:: Activity ::
Every line below that holds "generate" must be copied.

:: Source information ::
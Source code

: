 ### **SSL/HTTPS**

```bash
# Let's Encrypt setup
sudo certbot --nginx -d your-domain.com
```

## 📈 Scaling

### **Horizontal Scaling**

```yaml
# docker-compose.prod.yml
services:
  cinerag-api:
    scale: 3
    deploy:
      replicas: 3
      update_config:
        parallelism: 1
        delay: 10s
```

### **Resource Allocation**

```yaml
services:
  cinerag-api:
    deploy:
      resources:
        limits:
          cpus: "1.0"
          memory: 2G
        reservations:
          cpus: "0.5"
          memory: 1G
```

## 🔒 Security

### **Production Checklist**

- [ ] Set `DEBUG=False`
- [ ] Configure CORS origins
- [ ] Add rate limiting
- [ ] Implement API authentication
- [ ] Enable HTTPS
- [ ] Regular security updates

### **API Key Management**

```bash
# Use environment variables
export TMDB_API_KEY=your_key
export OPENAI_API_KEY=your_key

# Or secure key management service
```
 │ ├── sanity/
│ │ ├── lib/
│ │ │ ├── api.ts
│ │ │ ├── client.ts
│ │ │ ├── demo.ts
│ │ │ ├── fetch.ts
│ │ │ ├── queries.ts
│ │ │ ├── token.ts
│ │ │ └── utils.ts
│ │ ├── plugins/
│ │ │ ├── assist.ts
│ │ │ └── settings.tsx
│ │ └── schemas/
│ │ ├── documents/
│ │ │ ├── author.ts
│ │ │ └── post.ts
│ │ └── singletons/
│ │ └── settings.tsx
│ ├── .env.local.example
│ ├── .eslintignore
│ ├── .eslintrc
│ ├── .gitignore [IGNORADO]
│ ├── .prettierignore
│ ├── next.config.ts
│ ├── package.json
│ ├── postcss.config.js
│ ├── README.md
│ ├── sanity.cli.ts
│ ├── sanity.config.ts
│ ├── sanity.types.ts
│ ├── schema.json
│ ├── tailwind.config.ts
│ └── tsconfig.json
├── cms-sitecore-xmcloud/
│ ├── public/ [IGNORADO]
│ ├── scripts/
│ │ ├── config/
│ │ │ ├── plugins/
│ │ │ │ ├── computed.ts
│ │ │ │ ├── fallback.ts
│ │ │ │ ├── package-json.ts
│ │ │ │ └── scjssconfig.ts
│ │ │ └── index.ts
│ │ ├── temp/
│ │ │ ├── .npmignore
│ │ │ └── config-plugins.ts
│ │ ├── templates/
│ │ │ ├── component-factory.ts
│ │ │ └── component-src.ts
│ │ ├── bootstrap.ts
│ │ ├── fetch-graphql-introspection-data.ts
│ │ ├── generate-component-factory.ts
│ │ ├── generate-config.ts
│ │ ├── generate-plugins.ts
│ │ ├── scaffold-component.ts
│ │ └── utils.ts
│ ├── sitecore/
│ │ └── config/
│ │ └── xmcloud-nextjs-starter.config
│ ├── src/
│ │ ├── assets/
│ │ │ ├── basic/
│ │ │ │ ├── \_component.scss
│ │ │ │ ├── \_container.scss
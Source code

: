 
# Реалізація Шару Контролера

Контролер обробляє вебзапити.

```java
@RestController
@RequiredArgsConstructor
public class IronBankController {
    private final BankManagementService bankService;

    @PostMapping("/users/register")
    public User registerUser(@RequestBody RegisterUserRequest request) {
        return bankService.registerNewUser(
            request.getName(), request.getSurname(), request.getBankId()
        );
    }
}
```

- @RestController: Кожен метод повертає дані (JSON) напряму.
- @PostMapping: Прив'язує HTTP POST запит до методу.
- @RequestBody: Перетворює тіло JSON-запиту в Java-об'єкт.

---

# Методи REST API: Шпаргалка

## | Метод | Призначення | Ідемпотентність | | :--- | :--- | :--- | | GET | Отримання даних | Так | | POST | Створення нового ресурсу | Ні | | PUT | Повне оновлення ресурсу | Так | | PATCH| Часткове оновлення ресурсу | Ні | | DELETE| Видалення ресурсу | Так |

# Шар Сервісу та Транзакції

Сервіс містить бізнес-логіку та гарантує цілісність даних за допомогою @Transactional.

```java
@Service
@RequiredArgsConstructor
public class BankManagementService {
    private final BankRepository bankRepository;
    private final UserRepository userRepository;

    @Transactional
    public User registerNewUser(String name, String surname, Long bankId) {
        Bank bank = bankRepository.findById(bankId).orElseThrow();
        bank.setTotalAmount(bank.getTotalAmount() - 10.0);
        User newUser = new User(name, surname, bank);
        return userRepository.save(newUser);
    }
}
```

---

:: Solution for this exercise ::
│ │ ├── generate-component-factory.ts
│ │ ├── generate-config.ts
│ │ ├── generate-plugins.ts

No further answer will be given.